What is required |
Bring together copies of the lines in the data below that contain the word "implementation".

Data section |
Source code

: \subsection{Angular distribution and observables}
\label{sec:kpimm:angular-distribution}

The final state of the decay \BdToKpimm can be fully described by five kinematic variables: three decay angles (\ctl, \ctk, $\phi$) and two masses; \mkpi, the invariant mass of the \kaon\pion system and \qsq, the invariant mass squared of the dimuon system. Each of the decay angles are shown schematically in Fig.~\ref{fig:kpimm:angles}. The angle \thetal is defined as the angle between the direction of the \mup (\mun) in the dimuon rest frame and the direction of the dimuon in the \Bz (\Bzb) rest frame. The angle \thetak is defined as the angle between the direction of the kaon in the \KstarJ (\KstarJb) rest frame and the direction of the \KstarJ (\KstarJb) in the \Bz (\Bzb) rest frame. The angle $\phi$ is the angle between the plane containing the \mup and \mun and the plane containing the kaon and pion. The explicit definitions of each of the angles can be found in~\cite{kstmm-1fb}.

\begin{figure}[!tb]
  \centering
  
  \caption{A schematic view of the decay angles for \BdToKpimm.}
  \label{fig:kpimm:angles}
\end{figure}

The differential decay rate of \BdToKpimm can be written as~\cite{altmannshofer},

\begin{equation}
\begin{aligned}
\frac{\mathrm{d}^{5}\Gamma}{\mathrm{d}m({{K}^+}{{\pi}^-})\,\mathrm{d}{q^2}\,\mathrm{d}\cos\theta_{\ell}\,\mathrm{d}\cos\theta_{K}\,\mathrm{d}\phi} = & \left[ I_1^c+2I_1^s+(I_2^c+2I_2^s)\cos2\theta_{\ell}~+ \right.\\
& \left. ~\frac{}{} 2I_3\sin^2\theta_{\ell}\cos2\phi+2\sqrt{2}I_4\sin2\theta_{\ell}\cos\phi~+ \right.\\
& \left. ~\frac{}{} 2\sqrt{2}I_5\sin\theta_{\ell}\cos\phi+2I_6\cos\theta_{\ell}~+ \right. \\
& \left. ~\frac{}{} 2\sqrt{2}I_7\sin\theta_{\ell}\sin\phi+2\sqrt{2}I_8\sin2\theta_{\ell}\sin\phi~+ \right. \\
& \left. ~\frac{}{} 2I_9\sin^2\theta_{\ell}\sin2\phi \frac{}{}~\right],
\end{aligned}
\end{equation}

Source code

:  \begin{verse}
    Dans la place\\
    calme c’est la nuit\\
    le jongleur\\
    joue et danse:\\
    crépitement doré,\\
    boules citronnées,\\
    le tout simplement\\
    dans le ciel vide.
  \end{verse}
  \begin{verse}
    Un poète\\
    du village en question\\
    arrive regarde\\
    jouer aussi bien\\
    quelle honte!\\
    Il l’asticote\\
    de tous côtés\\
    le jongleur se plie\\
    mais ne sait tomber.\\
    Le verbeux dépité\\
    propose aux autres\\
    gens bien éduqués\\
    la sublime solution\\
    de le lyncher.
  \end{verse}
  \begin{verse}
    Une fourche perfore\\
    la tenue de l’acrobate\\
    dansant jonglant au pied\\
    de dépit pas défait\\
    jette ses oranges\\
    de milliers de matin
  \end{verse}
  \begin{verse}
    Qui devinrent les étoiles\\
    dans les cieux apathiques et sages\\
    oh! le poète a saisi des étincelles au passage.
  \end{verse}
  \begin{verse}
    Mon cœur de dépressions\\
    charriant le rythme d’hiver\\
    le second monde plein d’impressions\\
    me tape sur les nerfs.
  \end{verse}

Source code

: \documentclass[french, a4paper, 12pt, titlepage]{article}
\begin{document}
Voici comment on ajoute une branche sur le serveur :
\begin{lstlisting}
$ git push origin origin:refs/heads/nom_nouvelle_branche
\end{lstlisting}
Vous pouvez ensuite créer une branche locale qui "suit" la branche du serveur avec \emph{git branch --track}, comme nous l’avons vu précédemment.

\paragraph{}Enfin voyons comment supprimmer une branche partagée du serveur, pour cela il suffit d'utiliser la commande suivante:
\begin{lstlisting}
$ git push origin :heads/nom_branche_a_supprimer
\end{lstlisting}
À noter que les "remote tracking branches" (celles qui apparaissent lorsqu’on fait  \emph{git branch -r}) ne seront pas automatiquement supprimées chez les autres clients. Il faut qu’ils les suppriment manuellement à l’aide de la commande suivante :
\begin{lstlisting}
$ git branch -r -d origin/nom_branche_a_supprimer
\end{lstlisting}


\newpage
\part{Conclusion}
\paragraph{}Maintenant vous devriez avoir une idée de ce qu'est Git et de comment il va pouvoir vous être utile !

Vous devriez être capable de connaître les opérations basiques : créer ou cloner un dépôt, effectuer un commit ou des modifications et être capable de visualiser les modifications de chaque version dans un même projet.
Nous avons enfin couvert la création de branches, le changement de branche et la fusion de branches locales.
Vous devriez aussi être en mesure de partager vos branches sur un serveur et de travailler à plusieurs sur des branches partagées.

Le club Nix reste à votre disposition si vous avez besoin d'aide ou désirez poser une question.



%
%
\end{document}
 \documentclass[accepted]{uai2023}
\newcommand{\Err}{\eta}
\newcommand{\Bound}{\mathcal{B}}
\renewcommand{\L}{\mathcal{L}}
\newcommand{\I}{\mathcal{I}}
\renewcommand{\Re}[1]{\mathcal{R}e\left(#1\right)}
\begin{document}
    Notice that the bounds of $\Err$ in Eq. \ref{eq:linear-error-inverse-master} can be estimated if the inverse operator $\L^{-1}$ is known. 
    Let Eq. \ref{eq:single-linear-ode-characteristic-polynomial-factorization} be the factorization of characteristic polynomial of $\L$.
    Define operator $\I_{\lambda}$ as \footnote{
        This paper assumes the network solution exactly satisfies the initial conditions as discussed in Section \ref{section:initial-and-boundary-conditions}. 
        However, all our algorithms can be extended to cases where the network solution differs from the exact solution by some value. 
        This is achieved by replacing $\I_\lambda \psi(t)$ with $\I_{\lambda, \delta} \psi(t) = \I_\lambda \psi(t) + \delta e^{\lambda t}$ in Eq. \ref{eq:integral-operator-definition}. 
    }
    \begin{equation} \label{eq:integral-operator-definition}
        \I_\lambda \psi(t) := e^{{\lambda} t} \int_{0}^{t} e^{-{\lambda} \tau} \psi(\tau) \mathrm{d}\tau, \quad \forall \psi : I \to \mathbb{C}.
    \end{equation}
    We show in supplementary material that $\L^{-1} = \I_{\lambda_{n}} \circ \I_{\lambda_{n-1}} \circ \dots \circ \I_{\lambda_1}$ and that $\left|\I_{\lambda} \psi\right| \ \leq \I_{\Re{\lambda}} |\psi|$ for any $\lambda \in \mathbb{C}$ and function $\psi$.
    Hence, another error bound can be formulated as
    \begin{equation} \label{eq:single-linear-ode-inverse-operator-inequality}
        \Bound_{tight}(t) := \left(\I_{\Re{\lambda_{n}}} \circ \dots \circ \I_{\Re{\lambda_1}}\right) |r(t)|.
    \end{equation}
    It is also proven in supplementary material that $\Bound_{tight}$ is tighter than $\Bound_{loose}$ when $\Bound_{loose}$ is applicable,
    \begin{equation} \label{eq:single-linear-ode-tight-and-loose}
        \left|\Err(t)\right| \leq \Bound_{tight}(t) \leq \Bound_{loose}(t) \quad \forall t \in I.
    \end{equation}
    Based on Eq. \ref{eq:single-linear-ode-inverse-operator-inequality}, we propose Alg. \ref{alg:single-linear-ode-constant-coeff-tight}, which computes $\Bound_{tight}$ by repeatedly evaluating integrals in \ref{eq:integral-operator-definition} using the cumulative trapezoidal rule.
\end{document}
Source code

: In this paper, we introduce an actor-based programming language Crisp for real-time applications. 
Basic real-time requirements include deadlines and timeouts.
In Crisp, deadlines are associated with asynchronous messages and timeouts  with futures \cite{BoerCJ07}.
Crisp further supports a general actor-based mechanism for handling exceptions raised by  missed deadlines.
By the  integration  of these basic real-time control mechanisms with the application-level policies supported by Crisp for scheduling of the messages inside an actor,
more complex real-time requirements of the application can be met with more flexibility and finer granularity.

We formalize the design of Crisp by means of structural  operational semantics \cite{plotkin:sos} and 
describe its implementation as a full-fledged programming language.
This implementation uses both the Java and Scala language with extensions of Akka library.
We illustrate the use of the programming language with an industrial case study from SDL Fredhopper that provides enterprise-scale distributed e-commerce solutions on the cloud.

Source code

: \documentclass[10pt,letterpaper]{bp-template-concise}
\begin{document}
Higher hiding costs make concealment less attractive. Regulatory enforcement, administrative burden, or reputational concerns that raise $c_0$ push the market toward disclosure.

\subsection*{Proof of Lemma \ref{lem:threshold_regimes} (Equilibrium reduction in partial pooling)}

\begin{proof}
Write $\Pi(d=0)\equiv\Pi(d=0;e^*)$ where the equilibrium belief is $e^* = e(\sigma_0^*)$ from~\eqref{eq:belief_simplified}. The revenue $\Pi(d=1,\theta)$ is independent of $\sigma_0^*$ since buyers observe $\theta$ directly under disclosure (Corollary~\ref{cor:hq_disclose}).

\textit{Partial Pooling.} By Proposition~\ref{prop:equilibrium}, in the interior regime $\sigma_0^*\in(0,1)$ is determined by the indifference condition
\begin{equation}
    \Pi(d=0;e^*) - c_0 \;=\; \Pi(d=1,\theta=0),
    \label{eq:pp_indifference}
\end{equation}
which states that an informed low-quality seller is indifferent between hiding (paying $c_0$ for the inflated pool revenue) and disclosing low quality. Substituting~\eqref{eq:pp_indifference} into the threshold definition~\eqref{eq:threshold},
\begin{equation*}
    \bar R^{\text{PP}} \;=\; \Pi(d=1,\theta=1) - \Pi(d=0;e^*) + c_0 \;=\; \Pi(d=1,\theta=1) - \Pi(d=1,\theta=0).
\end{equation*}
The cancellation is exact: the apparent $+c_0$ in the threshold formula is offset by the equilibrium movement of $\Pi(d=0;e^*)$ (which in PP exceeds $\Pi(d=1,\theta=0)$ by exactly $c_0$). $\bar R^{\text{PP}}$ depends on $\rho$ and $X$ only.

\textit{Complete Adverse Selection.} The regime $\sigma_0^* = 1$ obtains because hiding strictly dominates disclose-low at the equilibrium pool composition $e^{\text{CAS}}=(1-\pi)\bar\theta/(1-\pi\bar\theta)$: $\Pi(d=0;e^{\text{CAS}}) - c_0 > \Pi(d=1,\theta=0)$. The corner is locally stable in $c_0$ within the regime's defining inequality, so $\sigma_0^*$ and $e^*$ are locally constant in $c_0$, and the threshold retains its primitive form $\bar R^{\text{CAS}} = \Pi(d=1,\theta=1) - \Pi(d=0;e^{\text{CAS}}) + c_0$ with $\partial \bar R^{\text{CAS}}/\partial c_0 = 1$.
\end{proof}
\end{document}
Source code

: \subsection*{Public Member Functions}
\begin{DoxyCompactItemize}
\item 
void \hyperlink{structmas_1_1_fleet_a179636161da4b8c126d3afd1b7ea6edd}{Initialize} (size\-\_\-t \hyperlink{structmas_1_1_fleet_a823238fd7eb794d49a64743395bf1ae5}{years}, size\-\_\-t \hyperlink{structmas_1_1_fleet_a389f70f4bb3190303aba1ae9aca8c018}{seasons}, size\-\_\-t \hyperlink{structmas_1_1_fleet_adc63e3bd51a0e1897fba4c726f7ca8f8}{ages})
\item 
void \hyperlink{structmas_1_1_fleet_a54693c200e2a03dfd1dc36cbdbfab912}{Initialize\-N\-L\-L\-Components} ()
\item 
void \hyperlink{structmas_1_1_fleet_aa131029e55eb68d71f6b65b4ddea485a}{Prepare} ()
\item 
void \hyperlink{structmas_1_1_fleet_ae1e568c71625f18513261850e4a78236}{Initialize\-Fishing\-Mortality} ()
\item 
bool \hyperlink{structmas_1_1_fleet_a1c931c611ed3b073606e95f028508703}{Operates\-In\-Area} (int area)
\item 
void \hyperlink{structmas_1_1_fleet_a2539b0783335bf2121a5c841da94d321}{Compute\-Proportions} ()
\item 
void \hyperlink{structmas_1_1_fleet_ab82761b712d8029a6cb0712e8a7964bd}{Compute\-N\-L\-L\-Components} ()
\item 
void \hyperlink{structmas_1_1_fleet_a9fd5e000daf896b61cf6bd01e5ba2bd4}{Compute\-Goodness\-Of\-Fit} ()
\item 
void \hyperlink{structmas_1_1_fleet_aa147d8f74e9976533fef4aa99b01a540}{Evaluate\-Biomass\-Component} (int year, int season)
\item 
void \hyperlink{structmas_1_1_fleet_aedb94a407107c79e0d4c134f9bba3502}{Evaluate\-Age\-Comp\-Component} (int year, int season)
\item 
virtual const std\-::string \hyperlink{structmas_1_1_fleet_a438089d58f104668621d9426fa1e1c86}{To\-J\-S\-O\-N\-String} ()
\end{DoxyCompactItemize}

Response |
describe its implementation as a full-fledged programming language.
This implementation uses both the Java and Scala language with extensions of Akka library.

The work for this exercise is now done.